Anytime you borrow money to finance business operations, the lenders will expect you to pay back the principal amount together with interest that is determined when you are borrowing. While average rates for various types of business loans may vary, the expected range is between 2% and 7%.
What factors affect the interest rate on a business loan?
Understanding how best to qualify for business loans and interest applicable puts you in a better position to make informed borrowing decisions. Here are some of the factors that determine how much interest you will be charged by lenders of business loans.
1. The lender
Business loans that are obtained from banks offer the lowest rates of interest. However, expect the qualification criteria to be tougher than for other loan types that are often highly priced. In most instances, bank-issued business loans are charged an interest rate of around 9 percent. However, some online lenders may charge several times the interest rate that you would be charged by a bank.
2. The type of loan
There are many types of small business advances that are on offer, and each of them is priced differently. Small business loans are charged an interest rate that ranges from 5% to 8%.
3. Your financial situation
There are various things that are person-specific that lenders will be looking at before they decide how much they will lend you. Your credit score is one of these considerations. If they are of the opinion that your risk profile is way outside the green, then you will be charged a higher interest rate than someone who has a perfect credit score.

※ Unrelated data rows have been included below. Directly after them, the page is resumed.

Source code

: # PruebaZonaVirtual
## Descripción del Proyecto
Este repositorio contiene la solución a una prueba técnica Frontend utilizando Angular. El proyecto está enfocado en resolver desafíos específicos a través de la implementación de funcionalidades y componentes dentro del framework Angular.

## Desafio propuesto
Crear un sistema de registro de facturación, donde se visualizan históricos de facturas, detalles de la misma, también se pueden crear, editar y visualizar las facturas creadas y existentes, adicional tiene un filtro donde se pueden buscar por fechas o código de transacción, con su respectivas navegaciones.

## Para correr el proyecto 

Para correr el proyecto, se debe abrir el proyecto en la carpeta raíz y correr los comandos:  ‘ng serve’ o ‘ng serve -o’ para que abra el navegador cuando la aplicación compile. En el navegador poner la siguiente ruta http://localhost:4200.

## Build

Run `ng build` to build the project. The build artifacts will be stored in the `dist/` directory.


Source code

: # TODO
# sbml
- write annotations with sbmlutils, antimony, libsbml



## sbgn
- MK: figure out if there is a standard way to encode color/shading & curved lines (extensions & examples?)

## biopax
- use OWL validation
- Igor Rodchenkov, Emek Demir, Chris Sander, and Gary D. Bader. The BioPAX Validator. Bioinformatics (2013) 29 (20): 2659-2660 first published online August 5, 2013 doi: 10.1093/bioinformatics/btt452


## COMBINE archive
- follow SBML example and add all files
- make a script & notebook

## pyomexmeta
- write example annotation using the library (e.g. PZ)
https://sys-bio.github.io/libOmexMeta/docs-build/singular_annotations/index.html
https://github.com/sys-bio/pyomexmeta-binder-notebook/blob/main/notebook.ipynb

4. The collateral that you offer
Collateral loans that are secured with assets are often cheaper than those loans that are not secured at all. In case you don’t repay your loans, the lender will seize the assets that you gave out as collateral. This is one of the reasons why the lenders believe that they will not be carrying a lot of risk by lending to you.
5. Other considerations
The condition of the market, the sum that has been borrowed, and the repayment period determine the cost of the finance that you are applying for.
Fixed and variable interest rates
At the time of borrowing, it’s imperative to understand if the interest rate that you are being charged is variable or fixed. Remember that with a fixed interest rate, the rate will remain the same every month until you complete paying your loan. However, this is not the case with variable interest loans because the rate changes with the passage of time. With this kind of loan, it’s a little hard to budget how much you will be paying because the amount payable varies.
Initially, a business loan that carries a variable rate may have a lower interest rate. However, this rate may go up and down depending on the underlying index. It’s important to know if you will be on a fixed rate of interest or a variable rate at the earliest instance, since this will help you decide properly.